The following data has a line with "A program which" and a line with "Will add more". Write out exactly those lines and all the lines between them.

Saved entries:
----

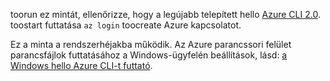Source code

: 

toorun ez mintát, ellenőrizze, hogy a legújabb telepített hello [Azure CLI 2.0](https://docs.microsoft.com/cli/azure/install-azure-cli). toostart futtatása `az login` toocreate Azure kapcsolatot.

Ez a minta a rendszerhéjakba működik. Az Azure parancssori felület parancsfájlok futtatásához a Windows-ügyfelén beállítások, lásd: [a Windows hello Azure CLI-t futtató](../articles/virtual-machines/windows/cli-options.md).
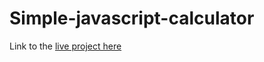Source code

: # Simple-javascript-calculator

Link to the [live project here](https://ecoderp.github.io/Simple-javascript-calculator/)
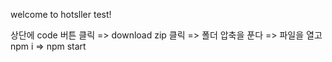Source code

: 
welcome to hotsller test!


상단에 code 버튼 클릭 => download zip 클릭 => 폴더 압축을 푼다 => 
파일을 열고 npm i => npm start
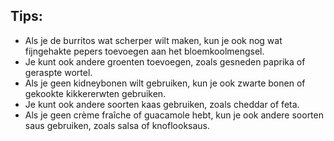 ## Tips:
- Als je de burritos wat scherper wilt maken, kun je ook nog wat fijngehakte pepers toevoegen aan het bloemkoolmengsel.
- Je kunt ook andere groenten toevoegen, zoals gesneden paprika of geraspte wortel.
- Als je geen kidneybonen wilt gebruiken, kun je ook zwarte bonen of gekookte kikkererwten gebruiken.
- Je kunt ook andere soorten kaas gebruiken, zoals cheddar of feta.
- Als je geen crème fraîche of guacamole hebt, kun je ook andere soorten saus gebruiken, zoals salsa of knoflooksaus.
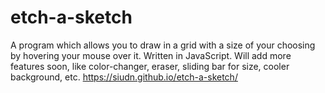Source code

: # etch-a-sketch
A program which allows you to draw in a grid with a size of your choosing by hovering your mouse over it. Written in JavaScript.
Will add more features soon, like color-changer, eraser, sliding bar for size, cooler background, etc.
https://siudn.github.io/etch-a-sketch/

----

> **Solved exercise**
A program which allows you to draw in a grid with a size of your choosing by hovering your mouse over it. Written in JavaScript.
Will add more features soon, like color-changer, eraser, sliding bar for size, cooler background, etc.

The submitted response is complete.